The overall remuneration payable every year to him by way of fixed salary, variable pay, performance based incentives (including stock based compensation of all types) and employee benefits etc. (mentioned hereinabove) shall not exceed in aggregate five percent of the net profits of the Company as computed in the manner laid down in Section 198 of the Companies Act, 2013 or any statutory modification(s) or re-enactment(s) thereof.

Tejas Networks Limited

Postal Ballot Notice | 9

4. Minimum Remuneration

  • a. Notwithstanding anything to the contrary herein contained, where in any financial year during the tenure of the ED and COO, the Company has no profits or its profits are inadequate, the Company will pay to ED and COO remuneration by way of Salary, Benefits, Perquisites and Allowances as stated above and as specified in the agreement to be executed between the Company and the ED and COO (‘Agreement’).

  • b. The vesting and other terms of each grant shall be subject to the Company RSU plan and any agreements evidencing the award under the Company RSU Plan and as determined by the Board or its Committee from time to time.

  • c. The performance based Restricted Stock Units shall be subject to the achievements / milestones as determined by the Board or Nomination and Remuneration Commitee.

5. Term and Termination

Subject to as hereinafter provided, the terms and conditions of appointment of ED and COO shall remain in force up further period of 5 years with effect from March 25, 2024 to March 24, 2029 or the date of superannuation as per the superannuation policy for the Directors of the Company, whichever is earlier.

a.
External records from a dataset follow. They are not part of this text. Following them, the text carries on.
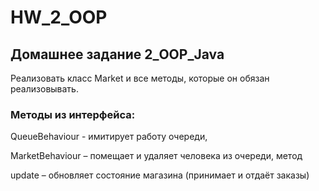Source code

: # HW_2_OOP
## Домашнее задание 2_OOP_Java

Реализовать класс Market и все методы, которые он обязан реализовывать.

### Методы из интерфейса:

QueueBehaviour - имитирует работу очереди,

MarketBehaviour – помещает и удаляет человека из очереди, метод

update – обновляет состояние магазина (принимает и отдаёт заказы)


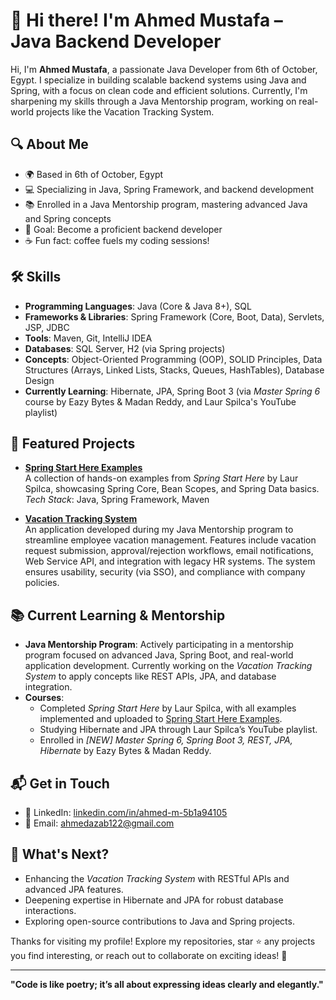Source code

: # 👋 Hi there! I'm Ahmed Mustafa – Java Backend Developer

Hi, I'm **Ahmed Mustafa**, a passionate Java Developer from 6th of October, Egypt. I specialize in building scalable backend systems using Java and Spring, with a focus on clean code and efficient solutions. Currently, I'm sharpening my skills through a Java Mentorship program, working on real-world projects like the Vacation Tracking System.

## 🔍 About Me

- 🌍 Based in 6th of October, Egypt
- 💻 Specializing in Java, Spring Framework, and backend development
- 📚 Enrolled in a Java Mentorship program, mastering advanced Java and Spring concepts
- 🎯 Goal: Become a proficient backend developer 
- ☕ Fun fact: coffee fuels my coding sessions!

## 🛠️ Skills

- **Programming Languages**: Java (Core & Java 8+), SQL
- **Frameworks & Libraries**: Spring Framework (Core, Boot, Data), Servlets, JSP, JDBC
- **Tools**: Maven, Git, IntelliJ IDEA
- **Databases**: SQL Server, H2 (via Spring projects)
- **Concepts**: Object-Oriented Programming (OOP), SOLID Principles, Data Structures (Arrays, Linked Lists, Stacks, Queues, HashTables), Database Design
- **Currently Learning**: Hibernate, JPA, Spring Boot 3 (via *Master Spring 6* course by Eazy Bytes & Madan Reddy, and Laur Spilca's YouTube playlist)

## 🚀 Featured Projects

- **[Spring Start Here Examples](https://github.com/ahmedmostafa13/Spring-Start-Here)**  
  A collection of hands-on examples from *Spring Start Here* by Laur Spilca, showcasing Spring Core, Bean Scopes, and Spring Data basics.  
  *Tech Stack*: Java, Spring Framework, Maven

- **[Vacation Tracking System](https://github.com/ahmedmostafa13/Vacation-Tracking-System)**  
  An application developed during my Java Mentorship program to streamline employee vacation management. Features include vacation request submission, approval/rejection workflows, email notifications, Web Service API, and integration with legacy HR systems. The system ensures usability, security (via SSO), and compliance with company policies.  

## 📚 Current Learning & Mentorship

- **Java Mentorship Program**: Actively participating in a mentorship program focused on advanced Java, Spring Boot, and real-world application development. Currently working on the *Vacation Tracking System* to apply concepts like REST APIs, JPA, and database integration.
- **Courses**: 
  - Completed *Spring Start Here* by Laur Spilca, with all examples implemented and uploaded to [Spring Start Here Examples](https://github.com/ahmedmostafa13/Spring-Start-Here).
  - Studying Hibernate and JPA through Laur Spilca’s YouTube playlist.
  - Enrolled in *[NEW] Master Spring 6, Spring Boot 3, REST, JPA, Hibernate* by Eazy Bytes & Madan Reddy.

## 📬 Get in Touch

- 💼 LinkedIn: [linkedin.com/in/ahmed-m-5b1a94105](https://linkedin.com/in/ahmed-m-5b1a94105)
- 📧 Email: [ahmedazab122@gmail.com](mailto:ahmedazab122@gmail.com)

## 🌟 What's Next?

- Enhancing the *Vacation Tracking System* with RESTful APIs and advanced JPA features.
- Deepening expertise in Hibernate and JPA for robust database interactions.
- Exploring open-source contributions to Java and Spring projects.

Thanks for visiting my profile! Explore my repositories, star ⭐️ any projects you find interesting, or reach out to collaborate on exciting ideas! 🚀

---

**"Code is like poetry; it’s all about expressing ideas clearly and elegantly."**

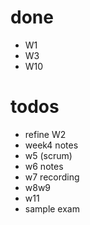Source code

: # done
+ W1
+ W3
+ W10

# todos
+ refine W2
+ week4 notes
+ w5 (scrum)
+ w6 notes
+ w7 recording
+ w8w9
+ w11
+ sample exam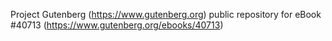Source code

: Project Gutenberg (https://www.gutenberg.org) public repository for eBook #40713 (https://www.gutenberg.org/ebooks/40713)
In the event if the Company initiated termination:

  • Without cause: The employment may be terminated by either Party by giving to the other Party six months’ notice of such termination or the Company paying six months’ remuneration which shall be limited to provision of [Basic Salary, Benefits, Perquisites, Allowances and any pro-rated Incentive Remuneration (paid at the discretionof the Board)], in lieu of such notice.

  • With cause: No amount would be payable (where the payment would be zero)

  • b. The employment of ED and COO may be terminated by the Company without notice or payment in lieu of notice:

  • if ED and COO is found guilty of any gross negligence, default or misconduct in connection with or affecting the business of the Company or any subsidiary or associated company to which the ED and COO is required by the terms of employment to render services; or

  • in the event of any serious or repeated or continuing breach (after prior warning) or non-observance by the ED and COO of any of the stipulations contained in the terms of employment; or

  • in the event the Board expresses its loss of confidence in ED and COO

c. Termination due to physical / mental incapacity

  • in the event ED and COO is not in a position to discharge his official duties due to any physical or mental incapacity, the Board shall be entitled to terminate his contract on such terms as the Board may consider appropriate in the circumstances.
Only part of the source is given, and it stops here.